#### DATA
BEGIN
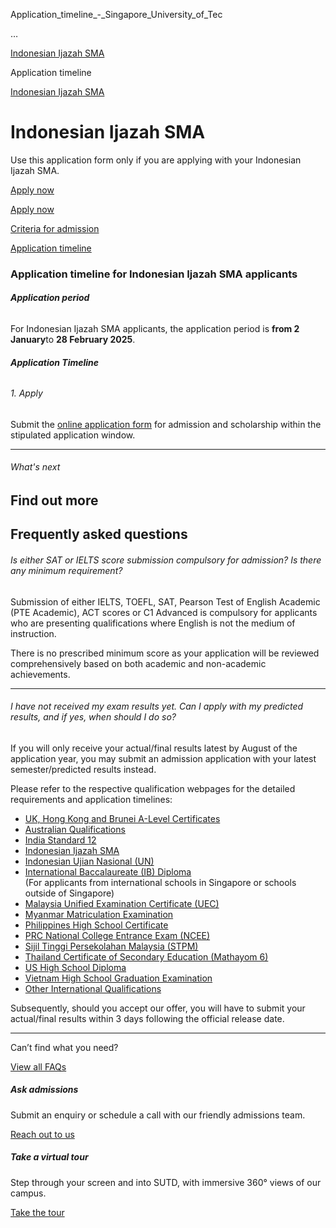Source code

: Application_timeline_-_Singapore_University_of_Tec



…

 [Indonesian Ijazah SMA](/admissions/undergraduate/indonesian-ijazah-sma) 

Application timeline

[Indonesian Ijazah SMA](https://www.sutd.edu.sg/admissions/undergraduate/indonesian-ijazah-sma)

Indonesian Ijazah SMA
=====================

Use this application form only if you are applying with your Indonesian Ijazah SMA.

[Apply now](https://admission.sutd.edu.sg/psp/CSADM1PRD/?cmd=loginevel/application-timeline/)




[Apply now](https://admission.sutd.edu.sg/psp/CSADM1PRD/?cmd=loginevel/application-timeline/)

[Criteria for admission](/admissions/undergraduate/indonesian-ijazah-sma/criteria-for-admission/#tabs)

[Application timeline](/admissions/undergraduate/indonesian-ijazah-sma/application-timeline/#tabs)

### Application timeline for Indonesian Ijazah SMA applicants



###### **Application period**

For Indonesian Ijazah SMA applicants, the application period is **from 2 January**to **28 February 2025**.

###### **Application Timeline**

###### 1. Apply

Submit the [online application form](https://admission.sutd.edu.sg/psp/CSADM1PRD/APPLICANT/HRMS/?cmd=login&languageCd=ENG&) for admission and scholarship within the stipulated application window.

---

###### What's next

Find out more
-------------

Frequently asked questions
--------------------------

###### Is either SAT or IELTS score submission compulsory for admission? Is there any minimum requirement?

Submission of either IELTS, TOEFL, SAT, Pearson Test of English Academic (PTE Academic), ACT scores or C1 Advanced is compulsory for applicants who are presenting qualifications where English is not the medium of instruction.

There is no prescribed minimum score as your application will be reviewed comprehensively based on both academic and non-academic achievements.

---

###### I have not received my exam results yet. Can I apply with my predicted results, and if yes, when should I do so?

If you will only receive your actual/final results latest by August of the application year, you may submit an admission application with your latest semester/predicted results instead.

Please refer to the respective qualification webpages for the detailed requirements and application timelines:

* [UK, Hong Kong and Brunei A-Level Certificates](https://www.sutd.edu.sg/admissions/undergraduate/a-level-certifications-international/criteria-for-admission/)
* [Australian Qualifications](https://www.sutd.edu.sg/admissions/undergraduate/australian-qualifications/criteria-for-admission)
* [India Standard 12](https://www.sutd.edu.sg/admissions/undergraduate/india-standard-12/criteria-for-admission)
* [Indonesian Ijazah SMA](https://www.sutd.edu.sg/admissions/undergraduate/indonesian-ijazah-sma/criteria-for-admission/)
* [Indonesian Ujian Nasional (UN)](https://www.sutd.edu.sg/admissions/undergraduate/indonesian-ujian-nasional-un/criteria-for-admission/)
* [International Baccalaureate (IB) Diploma](https://www.sutd.edu.sg/admissions/undergraduate/international-baccalaureate-diploma-international/criteria-for-admission/)  
  (For applicants from international schools in Singapore or schools outside of Singapore)
* [Malaysia Unified Examination Certificate (UEC)](https://www.sutd.edu.sg/admissions/undergraduate/malaysia-unified-examination-certificate-uec/criteria-for-admission/)
* [Myanmar Matriculation Examination](https://www.sutd.edu.sg/admissions/undergraduate/myanmar-matriculation-examination-mme/criteria-for-admission/)
* [Philippines High School Certificate](https://www.sutd.edu.sg/admissions/undergraduate/philippines-high-school-certificate/criteria-for-admission/)
* [PRC National College Entrance Exam (NCEE)](https://www.sutd.edu.sg/admissions/undergraduate/prc-national-college-entrance-exam-ncee/criteria-for-admission/)
* [Sijil Tinggi Persekolahan Malaysia (STPM)](https://www.sutd.edu.sg/admissions/undergraduate/sijil-tinggi-persekolahan-malaysia-stpm/criteria-for-admission/)
* [Thailand Certificate of Secondary Education (Mathayom 6)](https://www.sutd.edu.sg/admissions/undergraduate/thailand-certificate-of-secondary-education-mathayom-6/criteria-for-admission/)
* [US High School Diploma](https://www.sutd.edu.sg/admissions/undergraduate/us-high-school-diploma/criteria-for-admission/)
* [Vietnam High School Graduation Examination](https://www.sutd.edu.sg/admissions/undergraduate/vietnam-high-school-graduation-examination/criteria-for-admission/)
* [Other International Qualifications](https://www.sutd.edu.sg/admissions/undergraduate/other-international-qualifications/criteria-for-admission/)

Subsequently, should you accept our offer, you will have to submit your actual/final results within 3 days following the official release date.

---

Can’t find what you need?

[View all FAQs](/admissions/undergraduate/faq/?faq-category=1655)

##### Ask admissions

Submit an enquiry or schedule a call with our friendly admissions team.

[Reach out to us](/admissions/undergraduate/ask-admissions/)

##### Take a virtual tour

Step through your screen and into SUTD, with immersive 360° views of our campus.

[Take the tour](https://virtualtour.sutd.edu.sg/)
END
#### EXERCISE PROMPT
Give back exactly the lines beginning at the one with "[Reach out to" and ending at the final line of the material; both boundary lines belong in it.

#### RESPONSE FOR THIS EXERCISE
[Reach out to us](/admissions/undergraduate/ask-admissions/)

##### Take a virtual tour

Step through your screen and into SUTD, with immersive 360° views of our campus.

[Take the tour](https://virtualtour.sutd.edu.sg/)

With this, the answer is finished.